Within the structure of the family owned business group, the importance of Hindu Undivided Family assets have not declined even as the groups in question have forged relationships based on technological dependence and spates of mergers with and acquisitions of both indigenous and foreign companies. • It has only meant that the wealth holdings in HUF cannot be used for controlling stakes in the merged entity as opposed to the wealth held through ‘corporate governance’ structures. • This means that family owned business groups were transforming themselves into multi-nationals without an increase in their total corporate liability through vertical and horizontal integration. This is possible because the laws of the land have been suitably altered to facilitate such transformation of firms in the period of neoliberal globalization. • However, the laws relating to holding structures of companies remain flexible enough to accommodate the requisites of change in corporate governance but unchanging in its function to provide the legitimate basis of family owned business groups spanning the entire domain of ownership, control and individual and family based appropriation of profit in favour of the ‘Hindu’ defined as anyone who is not a Muslim, Christian, Parsi or Jew. • In the post liberalisation period, it also provides yet another channel of tax-saving on income and wealth for not only the upwardly mobile ‘Hindu’ families in India but also NRIs.

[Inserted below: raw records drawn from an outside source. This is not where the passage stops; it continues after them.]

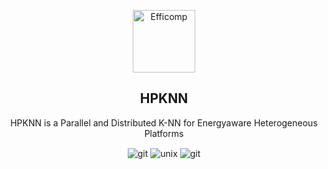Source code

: <p align="center">
	<img width="100px" src="https://atcproyectos.ugr.es/efficomp/wp-content/uploads/2021/03/efficomp_logo1.svg" align="center" alt="Efficomp" />
	<h2 align="center">HPKNN</h2>
	<p align="center">HPKNN is a Parallel and Distributed K-NN for Energyaware Heterogeneous Platforms</p>
</p>

<div align="center">
<img src="https://camo.githubusercontent.com/edd3031a0956c904634f9a394267a6ba61e9a0bb95c9512a1fbc0725b4014d03/68747470733a2f2f696d672e736869656c64732e696f2f62616467652f2d4769742d626c61636b3f7374796c653d666c61742d737175617265266c6f676f3d676974" align="center" alt="git" /> 
  
<img  src="https://camo.githubusercontent.com/8284c94af11d380053b5751b96d4c904cf33ea887881213d413e0f14920549dc/68747470733a2f2f696d672e736869656c64732e696f2f62616467652f4f532d4c696e75782d696e666f726d6174696f6e616c3f7374796c653d666c61742d737175617265266c6f676f3d6c696e7578266c6f676f436f6c6f723d7768697465" align="center" alt="unix" /> 
 
<img src="https://camo.githubusercontent.com/85dc47a56a4e73ae7b6e64b3b4416785497e74219ae179ae8faaaca10d5a78d9/68747470733a2f2f696d672e736869656c64732e696f2f62616467652f2d4769744875622d3138313731373f7374796c653d666c61742d737175617265266c6f676f3d676974687562" align="center" alt="git" /> 
</div>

Violation of both Constitutional and Fundamental Right • Positive economic discrimination in favour of the majority religion through tax law was institutionalised between 1954 and 1961 in India. • The HUF is one of the most blatant and unquestioned discriminatory structural continuities in the realm of property rights in independent secular India that spans corporate governance, tax laws and ‘personal’ law. • In upwardly mobile contemporary Hindu India, middle class nuclear families are proliferating Hindu Undivided Family accounts to avail tax exemptions. HUF have registered a far higher rate of proliferation compared to individual and corporate tax accounts between 1996-97 and 2011-12. • Thus the modification of the right to property as a universal right and the fundamental right to equality guaranteed by the Constitution, in favour of Hindus privileging Hindu men through the perpetuation and sanction of the legal entity of the HUF, was the most significant and blatant violation of both constitutional principles and fundamental rights in independent India. ----------
Conclusion: Continuity and change in macroeconomic processes from the period of dirigisme to neoliberalism? Institutionalised patriarchal basis of holding structures, property rights, tax privileges and definitions of work and worker to facilitate labour cheapening as the sole basis of profitability and capital accumulation in India privileging the Hindu capitalist. Combining these with ways of controlling labour on the basis of gender, religion and caste identity, appeals to feudal patriarchy in the name of tradition and using bogeys to deny security of citizenship rights to Muslims and Dalits (with both direct coercion expropriation and violence; and using indirect modes of labour control), the macroeconomic system works to perfection in its ability to deliver labour virtually free to India’s capitalists – big and small.